Data entries
---------------

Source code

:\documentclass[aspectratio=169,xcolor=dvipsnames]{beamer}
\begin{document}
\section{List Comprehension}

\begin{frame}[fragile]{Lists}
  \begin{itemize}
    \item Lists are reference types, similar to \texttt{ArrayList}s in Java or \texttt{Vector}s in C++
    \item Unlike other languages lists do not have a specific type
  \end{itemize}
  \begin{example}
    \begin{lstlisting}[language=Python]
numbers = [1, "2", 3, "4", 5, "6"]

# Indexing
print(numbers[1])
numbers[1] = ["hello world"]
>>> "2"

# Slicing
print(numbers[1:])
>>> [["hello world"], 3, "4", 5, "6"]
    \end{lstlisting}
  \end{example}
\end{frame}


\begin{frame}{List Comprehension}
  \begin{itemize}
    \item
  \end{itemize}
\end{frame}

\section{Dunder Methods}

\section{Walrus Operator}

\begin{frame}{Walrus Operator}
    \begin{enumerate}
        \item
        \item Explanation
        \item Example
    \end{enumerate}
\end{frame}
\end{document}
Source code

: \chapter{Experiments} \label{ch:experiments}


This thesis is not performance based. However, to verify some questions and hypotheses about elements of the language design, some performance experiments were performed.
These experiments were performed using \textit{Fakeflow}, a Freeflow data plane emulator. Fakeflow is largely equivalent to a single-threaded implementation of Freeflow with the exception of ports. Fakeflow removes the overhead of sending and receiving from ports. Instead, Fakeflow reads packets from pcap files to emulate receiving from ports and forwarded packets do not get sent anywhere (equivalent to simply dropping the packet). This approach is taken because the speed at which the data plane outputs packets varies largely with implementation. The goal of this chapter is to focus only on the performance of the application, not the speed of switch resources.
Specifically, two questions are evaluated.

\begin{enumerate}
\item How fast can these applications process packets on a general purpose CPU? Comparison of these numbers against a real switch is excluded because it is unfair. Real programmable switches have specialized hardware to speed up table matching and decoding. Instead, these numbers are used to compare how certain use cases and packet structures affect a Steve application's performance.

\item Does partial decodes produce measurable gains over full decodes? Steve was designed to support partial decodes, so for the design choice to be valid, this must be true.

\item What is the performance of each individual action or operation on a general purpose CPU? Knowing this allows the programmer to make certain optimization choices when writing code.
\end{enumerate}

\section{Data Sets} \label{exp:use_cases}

---------------

EXERCISE:
The response should consist of all the entries, set down exactly.

EXPECTED OUTPUT:
Source code

:\documentclass[aspectratio=169,xcolor=dvipsnames]{beamer}
\begin{document}
\section{List Comprehension}

\begin{frame}[fragile]{Lists}
  \begin{itemize}
    \item Lists are reference types, similar to \texttt{ArrayList}s in Java or \texttt{Vector}s in C++
    \item Unlike other languages lists do not have a specific type
  \end{itemize}
  \begin{example}
    \begin{lstlisting}[language=Python]
numbers = [1, "2", 3, "4", 5, "6"]

# Indexing
print(numbers[1])
numbers[1] = ["hello world"]
>>> "2"

# Slicing
print(numbers[1:])
>>> [["hello world"], 3, "4", 5, "6"]
    \end{lstlisting}
  \end{example}
\end{frame}


\begin{frame}{List Comprehension}
  \begin{itemize}
    \item
  \end{itemize}
\end{frame}

\section{Dunder Methods}

\section{Walrus Operator}

\begin{frame}{Walrus Operator}
    \begin{enumerate}
        \item
        \item Explanation
        \item Example
    \end{enumerate}
\end{frame}
\end{document}
Source code

: \chapter{Experiments} \label{ch:experiments}


This thesis is not performance based. However, to verify some questions and hypotheses about elements of the language design, some performance experiments were performed.
These experiments were performed using \textit{Fakeflow}, a Freeflow data plane emulator. Fakeflow is largely equivalent to a single-threaded implementation of Freeflow with the exception of ports. Fakeflow removes the overhead of sending and receiving from ports. Instead, Fakeflow reads packets from pcap files to emulate receiving from ports and forwarded packets do not get sent anywhere (equivalent to simply dropping the packet). This approach is taken because the speed at which the data plane outputs packets varies largely with implementation. The goal of this chapter is to focus only on the performance of the application, not the speed of switch resources.
Specifically, two questions are evaluated.

\begin{enumerate}
\item How fast can these applications process packets on a general purpose CPU? Comparison of these numbers against a real switch is excluded because it is unfair. Real programmable switches have specialized hardware to speed up table matching and decoding. Instead, these numbers are used to compare how certain use cases and packet structures affect a Steve application's performance.

\item Does partial decodes produce measurable gains over full decodes? Steve was designed to support partial decodes, so for the design choice to be valid, this must be true.

\item What is the performance of each individual action or operation on a general purpose CPU? Knowing this allows the programmer to make certain optimization choices when writing code.
\end{enumerate}

\section{Data Sets} \label{exp:use_cases}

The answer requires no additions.